Chile's Bachelet sworn in again as president

3/11/2014
ASSOCIATED PRESS
  • Chile-Bachelet-Inauguration

    Chile's new President Michelle Bachelet waves from a balcony at La Moneda presidential palace in Santiago, Chile, Tuesday, March 11, 2014. Bachelet, who led Chile from 2006-2010, was sworn-in as president on Tuesday. (AP Photo/Victor Ruiz Caballero)

    ASSOCIATED PRESS

  • Chile's new President Michelle Bachelet reviews the troops as she arrives to Moneda presidential palace in Santiago, Chile.
    Chile's new President Michelle Bachelet reviews the troops as she arrives to Moneda presidential palace in Santiago, Chile.

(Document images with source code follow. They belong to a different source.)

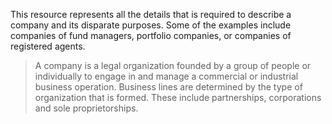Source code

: This resource represents all the details that is required to describe a company and its disparate purposes. Some of the examples include  companies of fund managers, portfolio companies, or companies of registered agents.

> A company is a legal organization founded by a group of people or individually to engage in and manage a commercial or industrial business operation. Business lines are determined by the type of organization that is formed. These include partnerships, corporations and sole proprietorships.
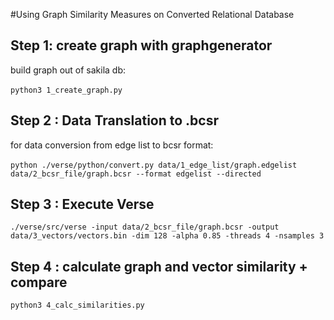 #Using Graph Similarity Measures on Converted Relational Database

## Step 1: create graph with graphgenerator
build graph out of sakila db: \
\
`python3 1_create_graph.py `

## Step 2 : Data Translation to .bcsr
for data conversion from edge list to bcsr format: \
\
`python ./verse/python/convert.py data/1_edge_list/graph.edgelist data/2_bcsr_file/graph.bcsr --format edgelist --directed
`
## Step 3 : Execute Verse

`./verse/src/verse -input data/2_bcsr_file/graph.bcsr -output data/3_vectors/vectors.bin -dim 128 -alpha 0.85 -threads 4 -nsamples 3
`

## Step 4 : calculate graph and vector similarity + compare
`python3 4_calc_similarities.py`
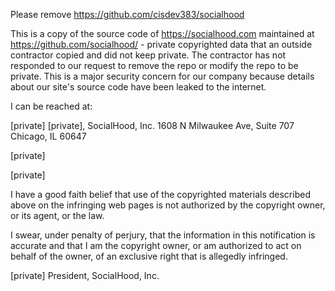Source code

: Please remove https://github.com/cisdev383/socialhood

This is a copy of the source code of https://socialhood.com maintained at https://github.com/socialhood/ - private copyrighted data that an outside contractor copied and did not keep private. The contractor has not responded to our request to remove the repo or modify the repo to be private. This is a major security concern for our company because details about our site's source code have been leaked to the internet.

I can be reached at:

[private]
[private], SocialHood, Inc.
1608 N Milwaukee Ave, Suite 707
Chicago, IL 60647

[private]

[private]

I have a good faith belief that use of the copyrighted materials described above on the infringing web pages is not authorized by the copyright owner, or its agent, or the law.

I swear, under penalty of perjury, that the information in this notification is accurate and that I am the copyright owner, or am authorized to act on behalf of the owner, of an exclusive right that is allegedly infringed.

[private]
President, SocialHood, Inc.
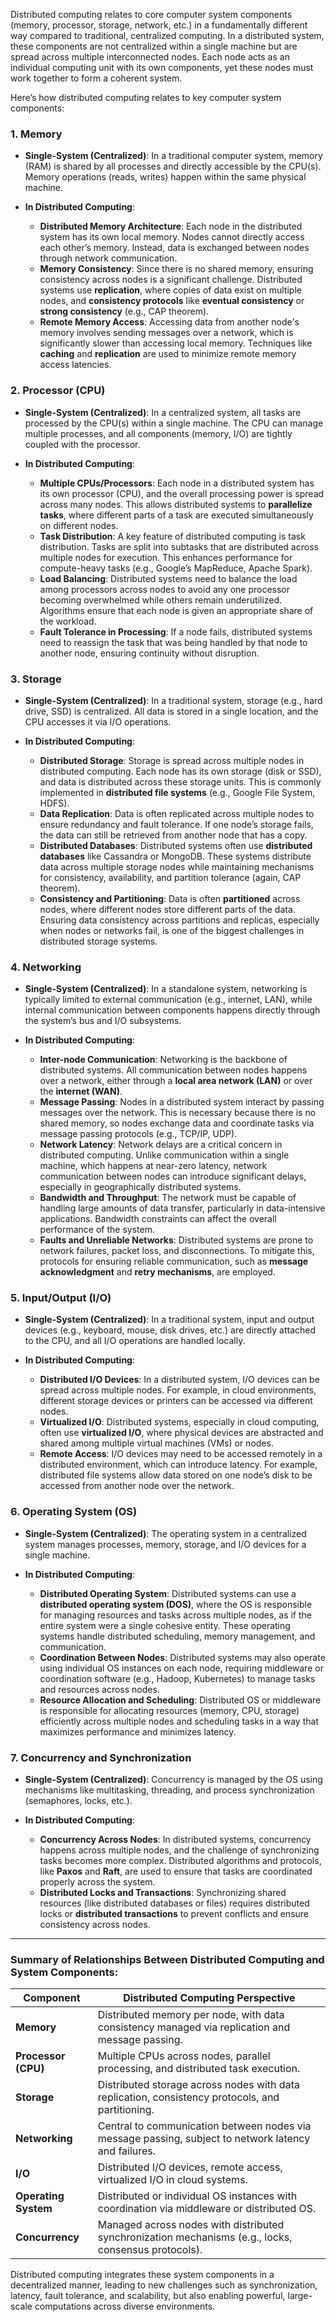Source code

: Distributed computing relates to core computer system components (memory, processor, storage, network, etc.) in a fundamentally different way compared to traditional, centralized computing. In a distributed system, these components are not centralized within a single machine but are spread across multiple interconnected nodes. Each node acts as an individual computing unit with its own components, yet these nodes must work together to form a coherent system.

Here’s how distributed computing relates to key computer system components:

### 1. **Memory**
- **Single-System (Centralized)**: In a traditional computer system, memory (RAM) is shared by all processes and directly accessible by the CPU(s). Memory operations (reads, writes) happen within the same physical machine.
  
- **In Distributed Computing**:
  - **Distributed Memory Architecture**: Each node in the distributed system has its own local memory. Nodes cannot directly access each other’s memory. Instead, data is exchanged between nodes through network communication.
  - **Memory Consistency**: Since there is no shared memory, ensuring consistency across nodes is a significant challenge. Distributed systems use **replication**, where copies of data exist on multiple nodes, and **consistency protocols** like **eventual consistency** or **strong consistency** (e.g., CAP theorem).
  - **Remote Memory Access**: Accessing data from another node's memory involves sending messages over a network, which is significantly slower than accessing local memory. Techniques like **caching** and **replication** are used to minimize remote memory access latencies.

### 2. **Processor (CPU)**
- **Single-System (Centralized)**: In a centralized system, all tasks are processed by the CPU(s) within a single machine. The CPU can manage multiple processes, and all components (memory, I/O) are tightly coupled with the processor.

- **In Distributed Computing**:
  - **Multiple CPUs/Processors**: Each node in a distributed system has its own processor (CPU), and the overall processing power is spread across many nodes. This allows distributed systems to **parallelize tasks**, where different parts of a task are executed simultaneously on different nodes.
  - **Task Distribution**: A key feature of distributed computing is task distribution. Tasks are split into subtasks that are distributed across multiple nodes for execution. This enhances performance for compute-heavy tasks (e.g., Google’s MapReduce, Apache Spark).
  - **Load Balancing**: Distributed systems need to balance the load among processors across nodes to avoid any one processor becoming overwhelmed while others remain underutilized. Algorithms ensure that each node is given an appropriate share of the workload.
  - **Fault Tolerance in Processing**: If a node fails, distributed systems need to reassign the task that was being handled by that node to another node, ensuring continuity without disruption.

### 3. **Storage**
- **Single-System (Centralized)**: In a traditional system, storage (e.g., hard drive, SSD) is centralized. All data is stored in a single location, and the CPU accesses it via I/O operations.

- **In Distributed Computing**:
  - **Distributed Storage**: Storage is spread across multiple nodes in distributed computing. Each node has its own storage (disk or SSD), and data is distributed across these storage units. This is commonly implemented in **distributed file systems** (e.g., Google File System, HDFS).
  - **Data Replication**: Data is often replicated across multiple nodes to ensure redundancy and fault tolerance. If one node’s storage fails, the data can still be retrieved from another node that has a copy.
  - **Distributed Databases**: Distributed systems often use **distributed databases** like Cassandra or MongoDB. These systems distribute data across multiple storage nodes while maintaining mechanisms for consistency, availability, and partition tolerance (again, CAP theorem).
  - **Consistency and Partitioning**: Data is often **partitioned** across nodes, where different nodes store different parts of the data. Ensuring data consistency across partitions and replicas, especially when nodes or networks fail, is one of the biggest challenges in distributed storage systems.

### 4. **Networking**
- **Single-System (Centralized)**: In a standalone system, networking is typically limited to external communication (e.g., internet, LAN), while internal communication between components happens directly through the system’s bus and I/O subsystems.

- **In Distributed Computing**:
  - **Inter-node Communication**: Networking is the backbone of distributed systems. All communication between nodes happens over a network, either through a **local area network (LAN)** or over the **internet (WAN)**.
  - **Message Passing**: Nodes in a distributed system interact by passing messages over the network. This is necessary because there is no shared memory, so nodes exchange data and coordinate tasks via message passing protocols (e.g., TCP/IP, UDP).
  - **Network Latency**: Network delays are a critical concern in distributed computing. Unlike communication within a single machine, which happens at near-zero latency, network communication between nodes can introduce significant delays, especially in geographically distributed systems.
  - **Bandwidth and Throughput**: The network must be capable of handling large amounts of data transfer, particularly in data-intensive applications. Bandwidth constraints can affect the overall performance of the system.
  - **Faults and Unreliable Networks**: Distributed systems are prone to network failures, packet loss, and disconnections. To mitigate this, protocols for ensuring reliable communication, such as **message acknowledgment** and **retry mechanisms**, are employed.

### 5. **Input/Output (I/O)**
- **Single-System (Centralized)**: In a traditional system, input and output devices (e.g., keyboard, mouse, disk drives, etc.) are directly attached to the CPU, and all I/O operations are handled locally.

- **In Distributed Computing**:
  - **Distributed I/O Devices**: In a distributed system, I/O devices can be spread across multiple nodes. For example, in cloud environments, different storage devices or printers can be accessed via different nodes.
  - **Virtualized I/O**: Distributed systems, especially in cloud computing, often use **virtualized I/O**, where physical devices are abstracted and shared among multiple virtual machines (VMs) or nodes.
  - **Remote Access**: I/O devices may need to be accessed remotely in a distributed environment, which can introduce latency. For example, distributed file systems allow data stored on one node’s disk to be accessed from another node over the network.

### 6. **Operating System (OS)**
- **Single-System (Centralized)**: The operating system in a centralized system manages processes, memory, storage, and I/O devices for a single machine.

- **In Distributed Computing**:
  - **Distributed Operating System**: Distributed systems can use a **distributed operating system (DOS)**, where the OS is responsible for managing resources and tasks across multiple nodes, as if the entire system were a single cohesive entity. These operating systems handle distributed scheduling, memory management, and communication.
  - **Coordination Between Nodes**: Distributed systems may also operate using individual OS instances on each node, requiring middleware or coordination software (e.g., Hadoop, Kubernetes) to manage tasks and resources across nodes.
  - **Resource Allocation and Scheduling**: Distributed OS or middleware is responsible for allocating resources (memory, CPU, storage) efficiently across multiple nodes and scheduling tasks in a way that maximizes performance and minimizes latency.

### 7. **Concurrency and Synchronization**
- **Single-System (Centralized)**: Concurrency is managed by the OS using mechanisms like multitasking, threading, and process synchronization (semaphores, locks, etc.).

- **In Distributed Computing**:
  - **Concurrency Across Nodes**: In distributed systems, concurrency happens across multiple nodes, and the challenge of synchronizing tasks becomes more complex. Distributed algorithms and protocols, like **Paxos** and **Raft**, are used to ensure that tasks are coordinated properly across the system.
  - **Distributed Locks and Transactions**: Synchronizing shared resources (like distributed databases or files) requires distributed locks or **distributed transactions** to prevent conflicts and ensure consistency across nodes.

---

### Summary of Relationships Between Distributed Computing and System Components:

| Component           | Distributed Computing Perspective                                           |
|---------------------|-----------------------------------------------------------------------------|
| **Memory**           | Distributed memory per node, with data consistency managed via replication and message passing. |
| **Processor (CPU)**  | Multiple CPUs across nodes, parallel processing, and distributed task execution. |
| **Storage**          | Distributed storage across nodes with data replication, consistency protocols, and partitioning. |
| **Networking**       | Central to communication between nodes via message passing, subject to network latency and failures. |
| **I/O**              | Distributed I/O devices, remote access, virtualized I/O in cloud systems.   |
| **Operating System** | Distributed or individual OS instances with coordination via middleware or distributed OS. |
| **Concurrency**      | Managed across nodes with distributed synchronization mechanisms (e.g., locks, consensus protocols). |

Distributed computing integrates these system components in a decentralized manner, leading to new challenges such as synchronization, latency, fault tolerance, and scalability, but also enabling powerful, large-scale computations across diverse environments.
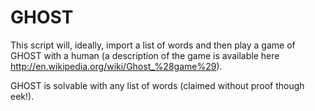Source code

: GHOST
=====

This script will, ideally, import a list of words and then play a game of GHOST with a human (a description of the game is available here http://en.wikipedia.org/wiki/Ghost_%28game%29). 

GHOST is solvable with any list of words (claimed without proof though eek!).

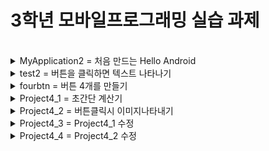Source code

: <h1>3학년 모바일프로그래밍 실습 과제</h1> <br>

<details>
  <summary>MyApplication2 = 처음 만드는 Hello Android</summary>
  <p>
   CheckBox,TextView,별 테스트해봄
  </P>
</details>

<details>
  <summary>test2 = 버튼을 클릭하면 텍스트 나타나기</summary>
  <P>
    버튼 클릭시 토스트 메시지 출력
  </P>
</details>

<details>
  <summary>fourbtn = 버튼 4개를 만들기</summary>
  <p>
    test2에서 수정한버전 <br>
    버튼 4개 생성<br>
    버튼에 네이버로 이동, 119 전화, 갤러리 열기, 프로그램 끝내기 기능추가
  </p>
</details>

<details>
  <summary> Project4_1 = 초간단 계산기 </summary>
 <p>DataText 2개, Button 4개, TextView 1개를 이용하여 만든 초간단 계산기.</p>
</details>

<details>
  <summary> Project4_2 = 버튼클릭시 이미지나타내기 </summary>
 <p>
 extView, CheckBox, TextView, RadioGroup, RadioButton 3개, Button, ImageView 사용<br>
 CheckBox클릭시 TextView, RadioGroup, RadioButton, Button, ImageView 나타남<br>
 원하는 RadioButton 클릭하고 버튼을 누르면 이미지 출력
 </p>
</details>

<details>
  <summary> Project4_3 =  Project4_1 수정 </summary>
 <p>
 1.터치가 아닌 클릭으로 변경<br>
 2.나머지값을 구하는 버튼 추가.<br>
 3.값을 입력하지 않고 버튼을 클릭시 오류메시지 출력<br>
 4.실수값 계산.<br>
 5.0으로 나누면 오류메시지 출력
 </p>
</details>

<details>
  <summary> Project4_4 =  Project4_2 수정 </summary>
 <p>
 1.체크박스를 스위치로<br>
 2.초기화와 종료 버튼 추가.<br>
 </p>
</details>

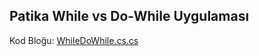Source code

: ## Patika While vs Do-While Uygulaması

Kod Bloğu: [WhileDoWhile.cs.cs](https://github.com/batuhan-uzun/WhilevsDoWhile/blob/master/WhileDoWhile.cs)
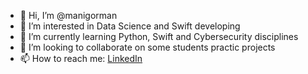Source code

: - 👋 Hi, I’m @manigorman
- 👀 I’m interested in Data Science and Swift developing
- 🌱 I’m currently learning Python, Swift and Cybersecurity disciplines
- 💞️ I’m looking to collaborate on some students practic projects
- 📫 How to reach me: [LinkedIn](https://www.linkedin.com/in/manigorman/)

<!---
manigorman/manigorman is a ✨ special ✨ repository because its `README.md` (this file) appears on your GitHub profile.
You can click the Preview link to take a look at your changes.
--->
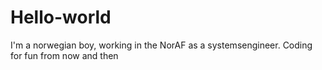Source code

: # Hello-world
I'm a norwegian boy, working in the NorAF as a systemsengineer. 
Coding for fun from now and then
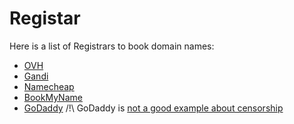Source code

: # Registar

Here is a list of Registrars to book domain names:

- [OVH](http://ovh.com/)
- [Gandi](http://gandi.net/)
- [Namecheap](https://www.namecheap.com/)
- [BookMyName](https://www.bookmyname.com/)
- [GoDaddy](https://godaddy.com/) /!\ GoDaddy is [not a good example about censorship](https://en.wikipedia.org/wiki/GoDaddy#Controversies)
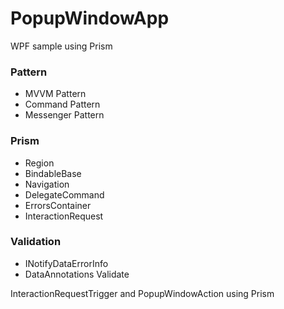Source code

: # PopupWindowApp
WPF sample using Prism

### Pattern
- MVVM Pattern
- Command Pattern
- Messenger Pattern
### Prism
- Region
- BindableBase
- Navigation
- DelegateCommand
- ErrorsContainer
- InteractionRequest
### Validation
- INotifyDataErrorInfo
- DataAnnotations Validate

InteractionRequestTrigger and PopupWindowAction using Prism
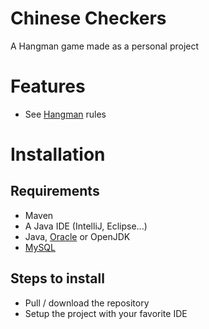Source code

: # Chinese Checkers

A Hangman game made as a personal project

# Features

- See [Hangman](https://en.wikipedia.org/wiki/Hangman_(game)) rules

# Installation

## Requirements

- Maven
- A Java IDE (IntelliJ, Eclipse...)
- Java, [Oracle](https://www.java.com/en/) or OpenJDK
- [MySQL](https://www.mysql.com/fr/downloads/)

## Steps to install

- Pull / download the repository
- Setup the project with your favorite IDE

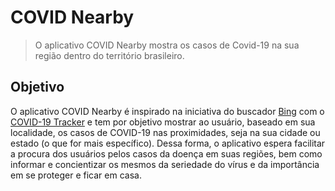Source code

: # COVID Nearby

> O aplicativo COVID Nearby mostra os casos de Covid-19 na sua região dentro do território brasileiro.

## Objetivo

O aplicativo COVID Nearby é inspirado na iniciativa do buscador [Bing](https://bing.com) com o [COVID-19 Tracker](https://bing.com/covid/) e tem por objetivo mostrar ao usuário, baseado em sua localidade, os casos de COVID-19 nas proximidades, seja na sua cidade ou estado (o que for mais específico). Dessa forma, o aplicativo espera facilitar a procura dos usuários pelos casos da doença em suas regiões, bem como informar e concientizar os mesmos da seriedade do vírus e da importância em se proteger e ficar em casa.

    VALPARAISO, Chile — Michelle Bachelet returned to Chile’s presidency today after a four-year break, facing an economic slowdown and student-led protests that have paralyzed the country in recent years and now will likely challenge her promises of profound social changes.

    Amid thunderous applause and cheers, Sen. Isabel Allende, daughter of former President Salvador Allende, placed the red, white and blue presidential sash on Bachelet’s shoulder during a ceremony at Chile’s congress in the port city of Valparaiso.

    “It’s time to take this road that we committed to through our government program; it’s time to kick start these dreams toward a nation that is more just, developed, modern, tolerant and inclusive,” Bachelet later told a cheering crowd of more than 5,000 people outside the presidential palace in Santiago.

    “Chile has only one great adversary: inequality. And only together we’ll be able to defeat it.”

    The election victory of Bachelet, a moderate socialist, followed a campaign of promises to finance education reform with higher corporate taxes, improve health care, change the dictatorship-era constitution to make Congress more representative and reduce the vast gap between the rich and poor.

    But some think Bachelet has raised expectations too far.

    “She promised a lot of things, a lot of reforms, so people expect many things to happen,” said Patricio Navia, a Chilean political scientist at New York University.

    “But the economic conditions have changed,” he added. “The economy is not growing quite as fast and Bachelet is not going to have the leverage to introduce all the reforms.”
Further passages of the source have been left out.